[Stored data]
-- Opening Marker --

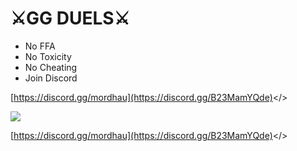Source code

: # ⚔️GG DUELS⚔️

- No FFA  
- No Toxicity  
- No Cheating  
- Join Discord

<a id="Click Here to Join Our Discord">[https://discord.gg/mordhau](https://discord.gg/B23MamYQde)</>

![](https://cdn.discordapp.com/attachments/1029391012499570759/1143252903725908118/h43efwdqs.png)

<a id="Click Here to Join Our Discord">[https://discord.gg/mordhau](https://discord.gg/B23MamYQde)</>
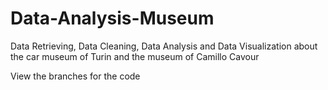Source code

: # Data-Analysis-Museum
Data Retrieving, Data Cleaning, Data Analysis and Data Visualization about the car museum of Turin and the museum of Camillo Cavour

View the branches for the code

-- Closing Marker --

(What is being asked)
All lines from the one containing "- No Toxicity" through the end of the data are to be restated exactly, with nothing else and without the pictures.

(Output of the exercise)
- No Toxicity  
- No Cheating  
- Join Discord

<a id="Click Here to Join Our Discord">[https://discord.gg/mordhau](https://discord.gg/B23MamYQde)</>

![](https://cdn.discordapp.com/attachments/1029391012499570759/1143252903725908118/h43efwdqs.png)

<a id="Click Here to Join Our Discord">[https://discord.gg/mordhau](https://discord.gg/B23MamYQde)</>
Source code

: # Data-Analysis-Museum
Data Retrieving, Data Cleaning, Data Analysis and Data Visualization about the car museum of Turin and the museum of Camillo Cavour

View the branches for the code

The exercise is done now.